### TASK BRIEF
Exclude the images, then return every line below exactly as written.

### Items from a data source
= = = =

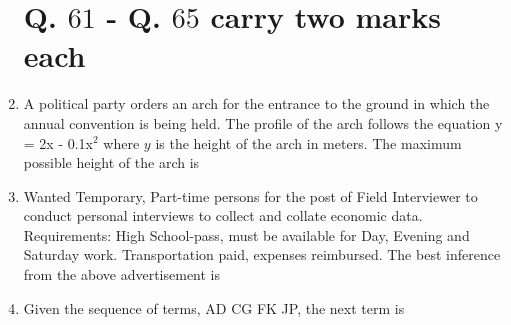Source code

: \documentclass[journal]{IEEEtran}
\begin{document}
\begin{enumerate}
\section*{Q. $61$ - Q. $65$ carry two marks each}

\item A political party orders an arch for the entrance to the ground in which the annual convention is being held. The profile of the arch follows the equation y = 2x - 0.1x$^{2}$ where $y$ is the height of the arch in meters. The maximum possible height of the arch is \hfill {}
\begin{enumerate}
\end{enumerate}

\item Wanted Temporary, Part-time persons for the post of Field Interviewer to conduct personal interviews to collect and collate economic data. Requirements: High School-pass, must be available for Day, Evening and Saturday work. Transportation paid, expenses reimbursed. The best inference from the above advertisement is \hfill {}
\begin{enumerate}
\end{enumerate}

\item Given the sequence of terms, AD  CG  FK  JP, the next term is \hfill {}
\begin{enumerate}
\end{enumerate}


\end{enumerate}
\end{document}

= = = =

### OUTPUT OF THE EXERCISE
Source code

: \documentclass[journal]{IEEEtran}
\begin{document}
\begin{enumerate}
\section*{Q. $61$ - Q. $65$ carry two marks each}

\item A political party orders an arch for the entrance to the ground in which the annual convention is being held. The profile of the arch follows the equation y = 2x - 0.1x$^{2}$ where $y$ is the height of the arch in meters. The maximum possible height of the arch is \hfill {}
\begin{enumerate}
\end{enumerate}

\item Wanted Temporary, Part-time persons for the post of Field Interviewer to conduct personal interviews to collect and collate economic data. Requirements: High School-pass, must be available for Day, Evening and Saturday work. Transportation paid, expenses reimbursed. The best inference from the above advertisement is \hfill {}
\begin{enumerate}
\end{enumerate}

\item Given the sequence of terms, AD  CG  FK  JP, the next term is \hfill {}
\begin{enumerate}
\end{enumerate}


\end{enumerate}
\end{document}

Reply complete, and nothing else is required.